The exact cause of hyponatraemia is unclear. Certainly in the case described here, the patient behaved clinically and biochemically as if an excess of anti-diuretic hormone was present with low serum osmolality and inappropriately high urine osmolality, responding to fluid restriction and increased solute intake. Animal models have demonstrated that LGI1 is strongly expressed in the hypothalamus [9], which might support the theory that hyponatraemia is secondary to excess ADH release. However, LGI1 is also expressed in specific tubules of the kidney, which raises the possibility of a direct antibody effect on the renal tubules (Figure 1 [9]).

Fig. 1.

Immunohistochemical analysis of the expression pattern of LGI1 in individual specific tubules in the kidney from the bacterial artificial chromosome transgenic mouse. Head et al. [9] reproduced with permission.

The term autoimmune LE may be misleading as a sub-section of patients with these antibodies will go on to develop malignancies and must be screened regularly. This is especially important in young women with NMDA receptor-associated encephalitis where 50% of those aged ≥18 years will develop ovarian teratoma [10]. In males with the same condition, the discovery of a tumour is extremely rare. In those patients in whom malignancy cannot be demonstrated, the majority of cases are responsive to immunosuppression. The most frequently used agent reported in the literature is IVIG [11].

In treating LGI1-associated LE, it is important to bear in mind that IVIG may itself cause hyponatraemia, which can lead to transient worsening of neurological symptoms, as observed in this case. IVIG is essentially an iso-osmolar fluid, which, when administered to a patient with a fixed high urine osmolality due to inappropriate ADH release, cannot readily be excreted. This effect leads to dilution of the serum osmolality and hyponatraemia.

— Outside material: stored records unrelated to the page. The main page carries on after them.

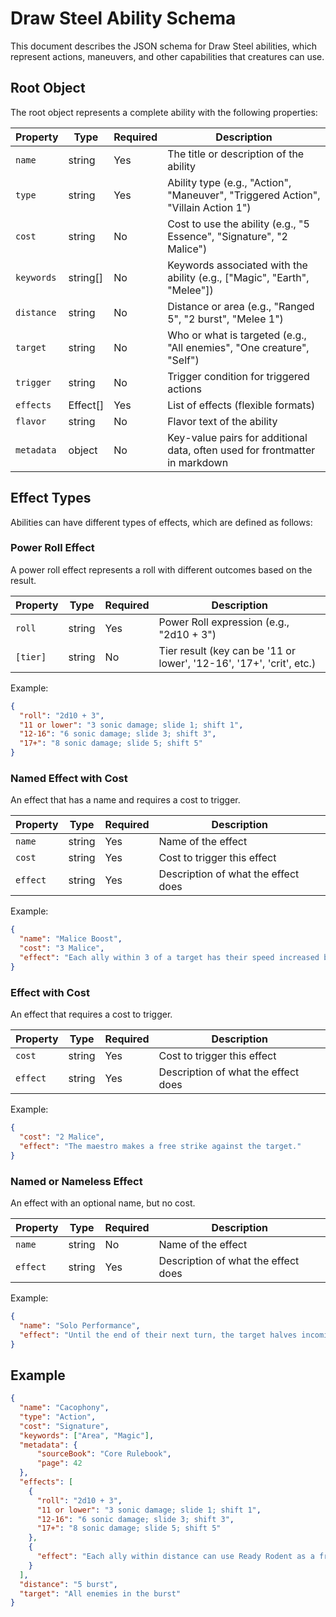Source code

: # Draw Steel Ability Schema

This document describes the JSON schema for Draw Steel abilities, which represent actions, maneuvers, and other capabilities that creatures can use.

## Root Object

The root object represents a complete ability with the following properties:

| Property | Type | Required | Description |
|----------|------|----------|-------------|
| `name` | string | Yes | The title or description of the ability |
| `type` | string | Yes | Ability type (e.g., "Action", "Maneuver", "Triggered Action", "Villain Action 1") |
| `cost` | string | No | Cost to use the ability (e.g., "5 Essence", "Signature", "2 Malice") |
| `keywords` | string[] | No | Keywords associated with the ability (e.g., ["Magic", "Earth", "Melee"]) |
| `distance` | string | No | Distance or area (e.g., "Ranged 5", "2 burst", "Melee 1") |
| `target` | string | No | Who or what is targeted (e.g., "All enemies", "One creature", "Self") |
| `trigger` | string | No | Trigger condition for triggered actions |
| `effects` | Effect[] | Yes | List of effects (flexible formats) |
| `flavor` | string | No | Flavor text of the ability |
| `metadata` | object | No | Key-value pairs for additional data, often used for frontmatter in markdown |

## Effect Types

Abilities can have different types of effects, which are defined as follows:

### Power Roll Effect

A power roll effect represents a roll with different outcomes based on the result.

| Property | Type | Required | Description |
|----------|------|----------|-------------|
| `roll` | string | Yes | Power Roll expression (e.g., "2d10 + 3") |
| `[tier]` | string | No | Tier result (key can be '11 or lower', '12-16', '17+', 'crit', etc.) |

Example:
```json
{
  "roll": "2d10 + 3",
  "11 or lower": "3 sonic damage; slide 1; shift 1",
  "12-16": "6 sonic damage; slide 3; shift 3",
  "17+": "8 sonic damage; slide 5; shift 5"
}
```

### Named Effect with Cost

An effect that has a name and requires a cost to trigger.

| Property | Type | Required | Description |
|----------|------|----------|-------------|
| `name` | string | Yes | Name of the effect |
| `cost` | string | Yes | Cost to trigger this effect |
| `effect` | string | Yes | Description of what the effect does |

Example:
```json
{
  "name": "Malice Boost",
  "cost": "3 Malice",
  "effect": "Each ally within 3 of a target has their speed increased by 2 until the end of their next turn."
}
```

### Effect with Cost

An effect that requires a cost to trigger.

| Property | Type | Required | Description |
|----------|------|----------|-------------|
| `cost` | string | Yes | Cost to trigger this effect |
| `effect` | string | Yes | Description of what the effect does |

Example:
```json
{
  "cost": "2 Malice",
  "effect": "The maestro makes a free strike against the target."
}
```

### Named or Nameless Effect

An effect with an optional name, but no cost.

| Property | Type | Required | Description |
|----------|------|----------|-------------|
| `name` | string | No | Name of the effect |
| `effect` | string | Yes | Description of what the effect does |

Example:
```json
{
  "name": "Solo Performance",
  "effect": "Until the end of their next turn, the target halves incoming damage, deals an additional 4 damage on strikes, and their speed is doubled."
}
```

## Example

```json
{
  "name": "Cacophony",
  "type": "Action",
  "cost": "Signature",
  "keywords": ["Area", "Magic"],
  "metadata": {
      "sourceBook": "Core Rulebook",
      "page": 42
  },
  "effects": [
    {
      "roll": "2d10 + 3",
      "11 or lower": "3 sonic damage; slide 1; shift 1",
      "12-16": "6 sonic damage; slide 3; shift 3",
      "17+": "8 sonic damage; slide 5; shift 5"
    },
    { 
      "effect": "Each ally within distance can use Ready Rodent as a free triggered action once before the end of the round"
    }
  ],
  "distance": "5 burst",
  "target": "All enemies in the burst"
}
``` 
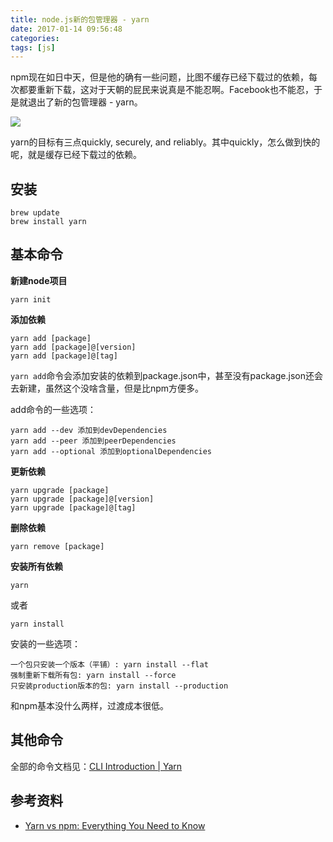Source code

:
 ```yaml
---
title: node.js新的包管理器 - yarn
date: 2017-01-14 09:56:48
categories:
tags: [js]
---
```


npm现在如日中天，但是他的确有一些问题，比图不缓存已经下载过的依赖，每次都要重新下载，这对于天朝的屁民来说真是不能忍啊。Facebook也不能忍，于是就退出了新的包管理器 - yarn。

![](https://yarnpkg.com/assets/feature-speed.png)

<!--more-->

yarn的目标有三点quickly, securely, and reliably。其中quickly，怎么做到快的呢，就是缓存已经下载过的依赖。

## 安装

```
brew update
brew install yarn
```

## 基本命令

**新建node项目**

```
yarn init
```

**添加依赖**

```
yarn add [package]
yarn add [package]@[version]
yarn add [package]@[tag]
```

`yarn add`命令会添加安装的依赖到package.json中，甚至没有package.json还会去新建，虽然这个没啥含量，但是比npm方便多。

add命令的一些选项：

```
yarn add --dev 添加到devDependencies
yarn add --peer 添加到peerDependencies
yarn add --optional 添加到optionalDependencies
```

**更新依赖**

```
yarn upgrade [package]
yarn upgrade [package]@[version]
yarn upgrade [package]@[tag]
```

**删除依赖**

```
yarn remove [package]
```

**安装所有依赖**

```
yarn
```

或者

```
yarn install
```

安装的一些选项：

```
一个包只安装一个版本（平铺）: yarn install --flat
强制重新下载所有包: yarn install --force
只安装production版本的包: yarn install --production
```

和npm基本没什么两样，过渡成本很低。

## 其他命令

全部的命令文档见：[CLI Introduction | Yarn](https://yarnpkg.com/en/docs/cli/)

## 参考资料
- [Yarn vs npm: Everything You Need to Know](https://www.sitepoint.com/yarn-vs-npm/)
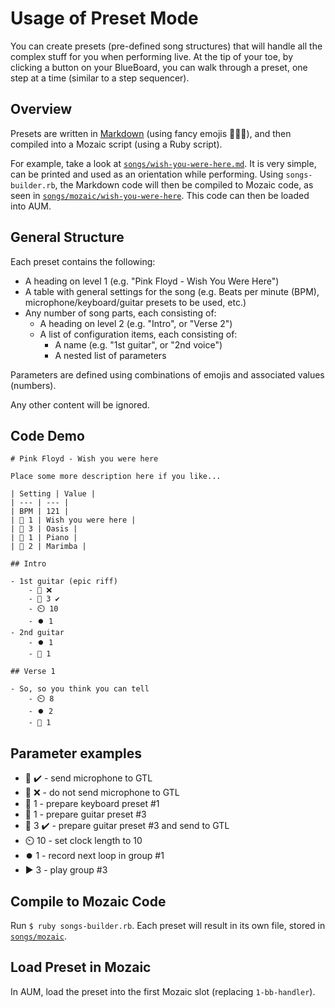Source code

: # Usage of Preset Mode

You can create presets (pre-defined song structures) that will handle all the complex stuff for you when performing live. At the tip of your toe, by clicking a button on your BlueBoard, you can walk through a preset, one step at a time (similar to a step sequencer).

## Overview

Presets are written in [Markdown](https://en.wikipedia.org/wiki/Markdown) (using fancy emojis 🎤🎸🎹), and then compiled into a Mozaic script (using a Ruby script).

For example, take a look at [`songs/wish-you-were-here.md`](./songs/wish-you-were-here.md). It is very simple, can be printed and used as an orientation while performing. Using `songs-builder.rb`, the Markdown code will then be compiled to Mozaic code, as seen in [`songs/mozaic/wish-you-were-here`](./songs/mozaic/wish-you-were-here). This code can then be loaded into AUM.

## General Structure

Each preset contains the following:

- A heading on level 1 (e.g. "Pink Floyd - Wish You Were Here")
- A table with general settings for the song (e.g. Beats per minute (BPM), microphone/keyboard/guitar presets to be used, etc.)
- Any number of song parts, each consisting of:
    - A heading on level 2 (e.g. "Intro", or "Verse 2")
    - A list of configuration items, each consisting of:
       - A name (e.g. "1st guitar", or "2nd voice")
       - A nested list of parameters

Parameters are defined using combinations of emojis and associated values (numbers).

Any other content will be ignored.

## Code Demo

```
# Pink Floyd - Wish you were here

Place some more description here if you like...

| Setting | Value |
| --- | --- |
| BPM | 121 |
| 🎸 1 | Wish you were here |
| 🎸 3 | Oasis |
| 🎹 1 | Piano |
| 🎹 2 | Marimba |

## Intro

- 1st guitar (epic riff)
    - 🎤 ❌
    - 🎸 3 ✔️
    - ⏲️ 10
    - ⏺️ 1
- 2nd guitar
    - ⏺️ 1
    - 🎸 1

## Verse 1

- So, so you think you can tell
    - ⏲️ 8
    - ⏺️ 2
    - 🎸 1
```

## Parameter examples

- 🎤 ✔️ - send microphone to GTL
- 🎤 ❌ - do not send microphone to GTL
- 🎹 1 - prepare keyboard preset #1
- 🎸 1 - prepare guitar preset #3
- 🎸 3 ✔️ - prepare guitar preset #3 and send to GTL
- ⏲️ 10 - set clock length to 10
- ⏺️ 1 - record next loop in group #1
- ▶️ 3 - play group #3

## Compile to Mozaic Code

Run `$ ruby songs-builder.rb`. Each preset will result in its own file, stored in [`songs/mozaic`](./songs/mozaic).

## Load Preset in Mozaic

In AUM, load the preset into the first Mozaic slot (replacing `1-bb-handler`).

Pseudohyopnatraemia due to expansion of the solid phase of the plasma by the high protein content of IVIG must be ruled out but will be associated with normal serum osmolality. In patients with renal failure receiving maltose-based IVIG suspensions, maltose may accumulate in the extra cellular fluid raising the serum osmolality and drawing water out of cells, leading to hyponatraemia. In patients with normal renal function, this does not occur because maltose is rapidly broken down to glucose in the proximal renal tubules and crosses freely into the peritubular capillaries. Glucose may then be taken up by cells and metabolized, such that the net effect of giving IV maltose is delivery of a hypotonic fluid.

Conclusion

LE, once thought to be a rare paraneoplastic phenomenon is being diagnosed with increased frequency in patients without malignancy. Autoimmune LE should now be considered as part of the differential diagnosis in adults and children presenting with new onset of behavioural disturbance, personality change and cognitive decline, particularly if accompanied by seizure or movement disorder. The recently described anti-LGI1-associated LE is often associated with severe hyponatraemia. It should always be kept in mind that in a patient presenting with confusion and hyponatraemia, the confusion may not be secondary to hyponatraemia and that a unifying diagnosis may be present. LE should be considered in any patient with neurological disturbance and unexplained hyponatraemia. It is an important clinical point that IVIG while highly effective in treating autoimmune LE may, at least transiently, worsen hyponatraemia and the neurological symptoms.